Gerade die Würdigung Hasenclevers zeigt die heutige Bereitschaft zur Aufarbeitung der Vorkriegs- und Kriegsgeschichte in Frankreich: Sein Roman „Die Rechtlosen“ aus dem Jahre 1939, der seine zweifache Internierung im Lager von Antibes zum Inhalt hat, wurde bereits 1998 ins Französische übersetzt, als er gerade in den „Sämtlichen Werken“ Hasenclevers im Mainzer Verlag von Hase & Koehler erschienen war. Der Roman gehört in Les Milles neben Feuchtwangers „Der Teufel in Frankreich“ zu den wichtigen literarischen Zeugnissen der damaligen Exilliteratur.
Auf dem Friedhof St.
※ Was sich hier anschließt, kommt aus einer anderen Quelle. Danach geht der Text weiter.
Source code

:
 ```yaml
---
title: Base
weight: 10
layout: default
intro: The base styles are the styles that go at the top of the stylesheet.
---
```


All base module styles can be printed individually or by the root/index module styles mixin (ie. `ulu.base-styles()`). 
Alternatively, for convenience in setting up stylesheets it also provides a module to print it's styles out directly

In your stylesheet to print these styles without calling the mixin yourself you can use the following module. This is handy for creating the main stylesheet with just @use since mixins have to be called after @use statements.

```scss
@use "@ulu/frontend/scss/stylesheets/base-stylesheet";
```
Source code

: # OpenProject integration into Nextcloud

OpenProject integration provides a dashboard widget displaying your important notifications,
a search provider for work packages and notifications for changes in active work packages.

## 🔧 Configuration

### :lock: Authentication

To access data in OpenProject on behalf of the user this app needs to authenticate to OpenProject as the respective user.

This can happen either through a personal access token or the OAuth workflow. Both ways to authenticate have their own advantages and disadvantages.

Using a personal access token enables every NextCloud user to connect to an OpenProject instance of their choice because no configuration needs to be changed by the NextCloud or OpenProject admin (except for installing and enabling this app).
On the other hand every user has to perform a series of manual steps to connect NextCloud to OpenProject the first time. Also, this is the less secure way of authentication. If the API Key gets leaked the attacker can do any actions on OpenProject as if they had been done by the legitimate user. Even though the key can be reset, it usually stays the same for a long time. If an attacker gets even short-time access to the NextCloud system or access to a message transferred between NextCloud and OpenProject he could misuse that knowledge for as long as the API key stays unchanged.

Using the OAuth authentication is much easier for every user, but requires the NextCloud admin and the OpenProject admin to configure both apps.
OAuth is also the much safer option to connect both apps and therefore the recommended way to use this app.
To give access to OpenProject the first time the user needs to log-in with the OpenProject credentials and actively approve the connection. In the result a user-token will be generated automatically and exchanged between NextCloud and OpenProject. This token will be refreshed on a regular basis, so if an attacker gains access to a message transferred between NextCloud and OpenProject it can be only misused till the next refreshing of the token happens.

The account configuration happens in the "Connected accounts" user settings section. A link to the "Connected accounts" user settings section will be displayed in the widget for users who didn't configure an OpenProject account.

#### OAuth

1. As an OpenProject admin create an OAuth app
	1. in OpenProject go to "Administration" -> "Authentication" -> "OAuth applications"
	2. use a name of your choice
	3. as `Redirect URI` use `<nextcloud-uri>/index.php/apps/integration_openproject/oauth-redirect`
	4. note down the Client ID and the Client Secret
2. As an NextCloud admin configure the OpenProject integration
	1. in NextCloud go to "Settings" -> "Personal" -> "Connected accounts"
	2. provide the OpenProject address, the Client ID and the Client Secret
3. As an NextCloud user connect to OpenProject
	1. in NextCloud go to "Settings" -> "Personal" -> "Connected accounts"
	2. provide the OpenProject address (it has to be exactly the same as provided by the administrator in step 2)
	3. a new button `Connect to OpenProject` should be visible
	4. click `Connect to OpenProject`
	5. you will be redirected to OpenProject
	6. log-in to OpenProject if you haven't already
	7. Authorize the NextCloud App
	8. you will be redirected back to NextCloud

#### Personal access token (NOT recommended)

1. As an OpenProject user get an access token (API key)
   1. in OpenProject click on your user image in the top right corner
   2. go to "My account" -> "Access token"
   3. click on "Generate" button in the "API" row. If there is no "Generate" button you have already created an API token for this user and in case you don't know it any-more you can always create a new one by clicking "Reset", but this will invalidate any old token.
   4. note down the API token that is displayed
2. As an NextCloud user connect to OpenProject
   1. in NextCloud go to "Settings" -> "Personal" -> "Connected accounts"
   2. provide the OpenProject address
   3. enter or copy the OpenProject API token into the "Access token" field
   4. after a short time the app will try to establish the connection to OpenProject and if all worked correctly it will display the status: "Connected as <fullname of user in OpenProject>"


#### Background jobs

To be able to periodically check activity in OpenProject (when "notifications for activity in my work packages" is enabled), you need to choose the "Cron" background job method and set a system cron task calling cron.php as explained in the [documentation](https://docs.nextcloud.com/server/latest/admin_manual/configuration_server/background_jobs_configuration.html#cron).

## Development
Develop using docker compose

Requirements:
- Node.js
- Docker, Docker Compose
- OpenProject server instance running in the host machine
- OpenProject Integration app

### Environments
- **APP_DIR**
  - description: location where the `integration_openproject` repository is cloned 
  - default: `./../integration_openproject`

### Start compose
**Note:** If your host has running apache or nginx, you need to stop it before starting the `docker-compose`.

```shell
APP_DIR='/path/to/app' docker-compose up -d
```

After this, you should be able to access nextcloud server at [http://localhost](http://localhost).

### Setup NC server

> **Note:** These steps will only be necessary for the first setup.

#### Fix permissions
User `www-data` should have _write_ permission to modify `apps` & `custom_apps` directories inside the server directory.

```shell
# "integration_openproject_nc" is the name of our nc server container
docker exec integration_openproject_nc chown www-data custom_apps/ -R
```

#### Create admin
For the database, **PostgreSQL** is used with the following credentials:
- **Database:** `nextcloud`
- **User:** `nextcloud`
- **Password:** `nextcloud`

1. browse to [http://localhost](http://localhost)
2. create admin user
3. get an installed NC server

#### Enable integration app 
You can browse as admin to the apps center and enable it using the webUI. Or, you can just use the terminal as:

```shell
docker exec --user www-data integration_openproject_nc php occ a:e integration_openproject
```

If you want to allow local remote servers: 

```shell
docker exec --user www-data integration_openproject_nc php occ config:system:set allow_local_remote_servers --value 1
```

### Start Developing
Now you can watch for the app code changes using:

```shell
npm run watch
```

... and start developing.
Pierre in Aix-en-Provence, wo über Jahrzehnte ein verwitterter Grabstein Hasenclevers Namen nicht mehr erkennen ließ, deckt nun eine stattliche Granitplatte sein Grab, mit der eingemeißelten Inschrift „Walter Hasenclever – Ecrivain allemand“ und seinen Lebensdaten. Es ist – da ich bei meinen Recherchen nach den möglichen Initiatoren beim Deutschen Literaturarchiv Marbach und bei den Nachkommen von Hasenclevers Geschwistern nicht fündig wurde – sehr wahrscheinlich, dass diese würdige Gestaltung seiner Ruhestätte der Fondation du Camp des Milles, die vom französische Staat und der Universität Aix-Marseillegetragen wird, sowie privaten Sponsoren zu danken ist. Sie haben den Site-Mémorial Les Milles in dieser vorbildlichen Weise konzipiert, um das dunkle Kapitel der Ausgrenzung ins Bewusstsein zu rücken.
Apropos Ausgrenzung: Gerade die wissenschaftliche Arbeit des Forschers Henry Rousso hat bewiesen, dass Angst zu Abgrenzung und Diskriminierung und in der Folge zu Fremdenhass und Rassismus führt. Dieser international bedeutende Wissenschaftler und Direktor des Pariser Instituts für Gegenwartsgeschichte war jüngst zu einer wissenschaftlichen Konferenz nach Houston eingeladen, wurde aber zehn Stunden auf dem Flughafengelände festgehalten und musste Abschiebung befürchten: Das Einreiseverbot von Präsident Trump für bestimmte Herkunftsländer sollte umgesetzt werden – und Roussos Geburtsort ist Kairo.